━━━ DATA PROVIDED

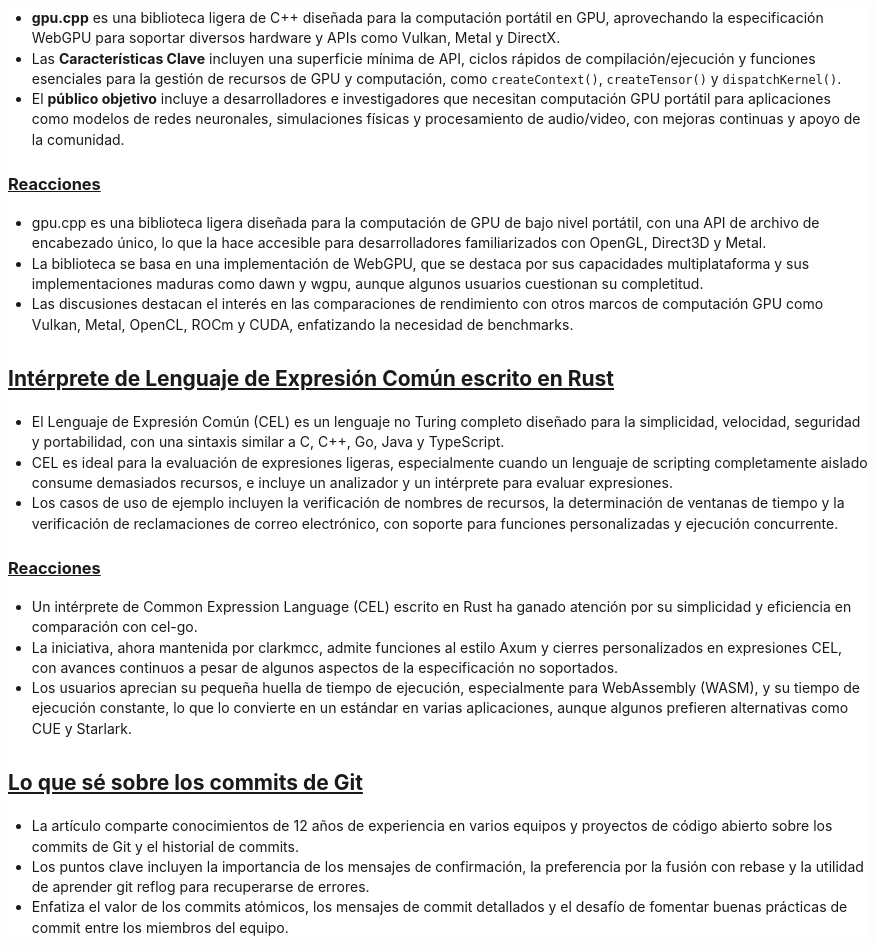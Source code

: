- **gpu.cpp** es una biblioteca ligera de C++ diseñada para la computación portátil en GPU, aprovechando la especificación WebGPU para soportar diversos hardware y APIs como Vulkan, Metal y DirectX.
- Las **Características Clave** incluyen una superficie mínima de API, ciclos rápidos de compilación/ejecución y funciones esenciales para la gestión de recursos de GPU y computación, como `createContext()`, `createTensor()` y `dispatchKernel()`.
- El **público objetivo** incluye a desarrolladores e investigadores que necesitan computación GPU portátil para aplicaciones como modelos de redes neuronales, simulaciones físicas y procesamiento de audio/video, con mejoras continuas y apoyo de la comunidad.

### [Reacciones](https://news.ycombinator.com/item?id=40952182)

- gpu.cpp es una biblioteca ligera diseñada para la computación de GPU de bajo nivel portátil, con una API de archivo de encabezado único, lo que la hace accesible para desarrolladores familiarizados con OpenGL, Direct3D y Metal.
- La biblioteca se basa en una implementación de WebGPU, que se destaca por sus capacidades multiplataforma y sus implementaciones maduras como dawn y wgpu, aunque algunos usuarios cuestionan su completitud.
- Las discusiones destacan el interés en las comparaciones de rendimiento con otros marcos de computación GPU como Vulkan, Metal, OpenCL, ROCm y CUDA, enfatizando la necesidad de benchmarks.

## [Intérprete de Lenguaje de Expresión Común escrito en Rust](https://github.com/clarkmcc/cel-rust)

- El Lenguaje de Expresión Común (CEL) es un lenguaje no Turing completo diseñado para la simplicidad, velocidad, seguridad y portabilidad, con una sintaxis similar a C, C++, Go, Java y TypeScript.
- CEL es ideal para la evaluación de expresiones ligeras, especialmente cuando un lenguaje de scripting completamente aislado consume demasiados recursos, e incluye un analizador y un intérprete para evaluar expresiones.
- Los casos de uso de ejemplo incluyen la verificación de nombres de recursos, la determinación de ventanas de tiempo y la verificación de reclamaciones de correo electrónico, con soporte para funciones personalizadas y ejecución concurrente.

### [Reacciones](https://news.ycombinator.com/item?id=40948566)

- Un intérprete de Common Expression Language (CEL) escrito en Rust ha ganado atención por su simplicidad y eficiencia en comparación con cel-go.
- La iniciativa, ahora mantenida por clarkmcc, admite funciones al estilo Axum y cierres personalizados en expresiones CEL, con avances continuos a pesar de algunos aspectos de la especificación no soportados.
- Los usuarios aprecian su pequeña huella de tiempo de ejecución, especialmente para WebAssembly (WASM), y su tiempo de ejecución constante, lo que lo convierte en un estándar en varias aplicaciones, aunque algunos prefieren alternativas como CUE y Starlark.

## [Lo que sé sobre los commits de Git](https://www.jvt.me/posts/2024/07/12/things-know-commits/)

- La artículo comparte conocimientos de 12 años de experiencia en varios equipos y proyectos de código abierto sobre los commits de Git y el historial de commits.
- Los puntos clave incluyen la importancia de los mensajes de confirmación, la preferencia por la fusión con rebase y la utilidad de aprender git reflog para recuperarse de errores.
- Enfatiza el valor de los commits atómicos, los mensajes de commit detallados y el desafío de fomentar buenas prácticas de commit entre los miembros del equipo.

━━━━━━

WORK REQUIRED: Write out every line of the listing exactly as written, and leave the pictures out.

TASK RESULT:
Source code

:- **gpu.cpp** es una biblioteca ligera de C++ diseñada para la computación portátil en GPU, aprovechando la especificación WebGPU para soportar diversos hardware y APIs como Vulkan, Metal y DirectX.
- Las **Características Clave** incluyen una superficie mínima de API, ciclos rápidos de compilación/ejecución y funciones esenciales para la gestión de recursos de GPU y computación, como `createContext()`, `createTensor()` y `dispatchKernel()`.
- El **público objetivo** incluye a desarrolladores e investigadores que necesitan computación GPU portátil para aplicaciones como modelos de redes neuronales, simulaciones físicas y procesamiento de audio/video, con mejoras continuas y apoyo de la comunidad.

### [Reacciones](https://news.ycombinator.com/item?id=40952182)

- gpu.cpp es una biblioteca ligera diseñada para la computación de GPU de bajo nivel portátil, con una API de archivo de encabezado único, lo que la hace accesible para desarrolladores familiarizados con OpenGL, Direct3D y Metal.
- La biblioteca se basa en una implementación de WebGPU, que se destaca por sus capacidades multiplataforma y sus implementaciones maduras como dawn y wgpu, aunque algunos usuarios cuestionan su completitud.
- Las discusiones destacan el interés en las comparaciones de rendimiento con otros marcos de computación GPU como Vulkan, Metal, OpenCL, ROCm y CUDA, enfatizando la necesidad de benchmarks.

## [Intérprete de Lenguaje de Expresión Común escrito en Rust](https://github.com/clarkmcc/cel-rust)

- El Lenguaje de Expresión Común (CEL) es un lenguaje no Turing completo diseñado para la simplicidad, velocidad, seguridad y portabilidad, con una sintaxis similar a C, C++, Go, Java y TypeScript.
- CEL es ideal para la evaluación de expresiones ligeras, especialmente cuando un lenguaje de scripting completamente aislado consume demasiados recursos, e incluye un analizador y un intérprete para evaluar expresiones.
- Los casos de uso de ejemplo incluyen la verificación de nombres de recursos, la determinación de ventanas de tiempo y la verificación de reclamaciones de correo electrónico, con soporte para funciones personalizadas y ejecución concurrente.

### [Reacciones](https://news.ycombinator.com/item?id=40948566)

- Un intérprete de Common Expression Language (CEL) escrito en Rust ha ganado atención por su simplicidad y eficiencia en comparación con cel-go.
- La iniciativa, ahora mantenida por clarkmcc, admite funciones al estilo Axum y cierres personalizados en expresiones CEL, con avances continuos a pesar de algunos aspectos de la especificación no soportados.
- Los usuarios aprecian su pequeña huella de tiempo de ejecución, especialmente para WebAssembly (WASM), y su tiempo de ejecución constante, lo que lo convierte en un estándar en varias aplicaciones, aunque algunos prefieren alternativas como CUE y Starlark.

## [Lo que sé sobre los commits de Git](https://www.jvt.me/posts/2024/07/12/things-know-commits/)

- La artículo comparte conocimientos de 12 años de experiencia en varios equipos y proyectos de código abierto sobre los commits de Git y el historial de commits.
- Los puntos clave incluyen la importancia de los mensajes de confirmación, la preferencia por la fusión con rebase y la utilidad de aprender git reflog para recuperarse de errores.
- Enfatiza el valor de los commits atómicos, los mensajes de commit detallados y el desafío de fomentar buenas prácticas de commit entre los miembros del equipo.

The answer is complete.